The Intersection Mountain zinc showing is located approximately 180 kilometres east of the town of Prince George and approximately 58 kilometres north of the town of McBride. The showing is less than 2 kilometres west of the British Columbia–Alberta border, in the Cariboo Mining Division, and is 2 kilometres south of the Intersection Mountain showing (MINFILE 093H 134).
The region is underlain by an assemblage of sedimentary rocks that were deposited in a continental shelf environment along the western margin of Ancestral North America. This clastic and carbonate rock sequence ranges in age from Hadrynian to Upper Cretaceous and now lies within the Foreland tectonostratigraphic division of the Canadian Cordillera. Folds and southwest-dipping, northeast-directed thrust faults are the dominant structures of the region.
Massive sulphide mineralization, that is apparently stratiform in nature, in fine-grained sandstones of the Permian Mowitch Formation.

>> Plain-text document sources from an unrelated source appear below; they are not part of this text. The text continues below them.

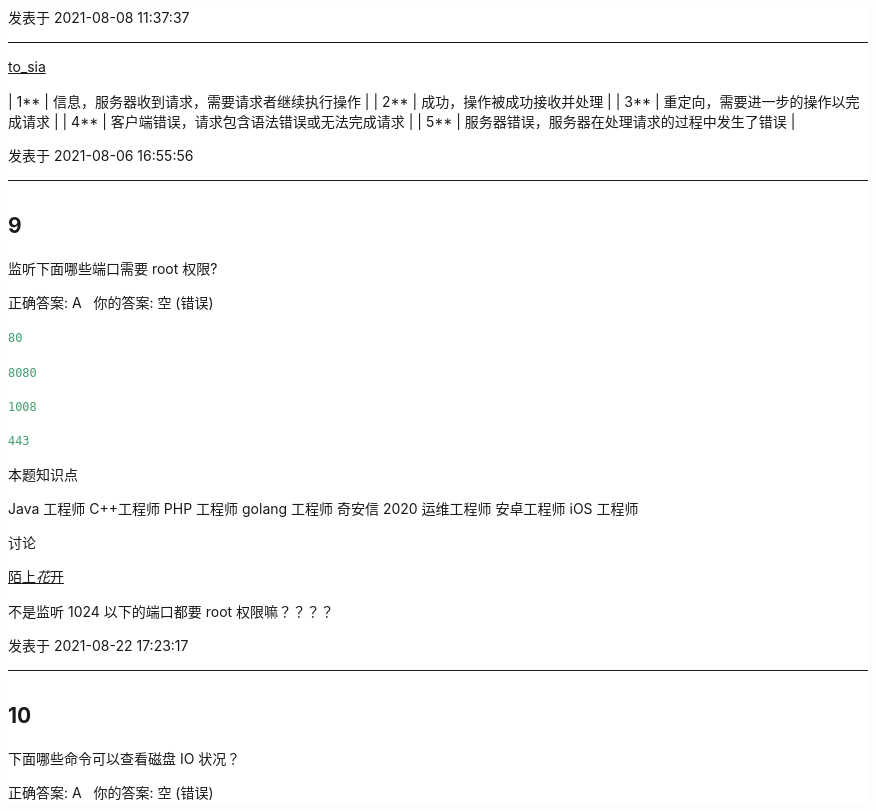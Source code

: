 发表于 2021-08-08 11:37:37

* * *

[to_sia](https://www.nowcoder.com/profile/649988010)

| 1** | 信息，服务器收到请求，需要请求者继续执行操作 |
| 2** | 成功，操作被成功接收并处理 |
| 3** | 重定向，需要进一步的操作以完成请求 |
| 4** | 客户端错误，请求包含语法错误或无法完成请求 |
| 5** | 服务器错误，服务器在处理请求的过程中发生了错误 |

发表于 2021-08-06 16:55:56

* * *

## 9

监听下面哪些端口需要 root 权限?

正确答案: A   你的答案: 空 (错误)

```cpp
80
```

```cpp
8080
```

```cpp
1008
```

```cpp
443
```

本题知识点

Java 工程师 C++工程师 PHP 工程师 golang 工程师 奇安信 2020 运维工程师 安卓工程师 iOS 工程师

讨论

[陌上*花*开](https://www.nowcoder.com/profile/594946438)

不是监听 1024 以下的端口都要 root 权限嘛？？？？

发表于 2021-08-22 17:23:17

* * *

## 10

下面哪些命令可以查看磁盘 IO 状况？

正确答案: A   你的答案: 空 (错误)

Near Intersection Mountain, a gossanous zone, approximately 6 metres thick and 20 metres in strike length, occurs in a stratigraphic position that should be occupied by Mowitch strata. In the same area, pieces of dark, bituminous sandstone containing up to 40 per cent pyrite were found in float beneath Mowitch outcrops. Samples of pyrite-rich sandstones contain anomalous concentrations of zinc, up to 0.189 per cent (Fieldwork 1991, pages 65-82).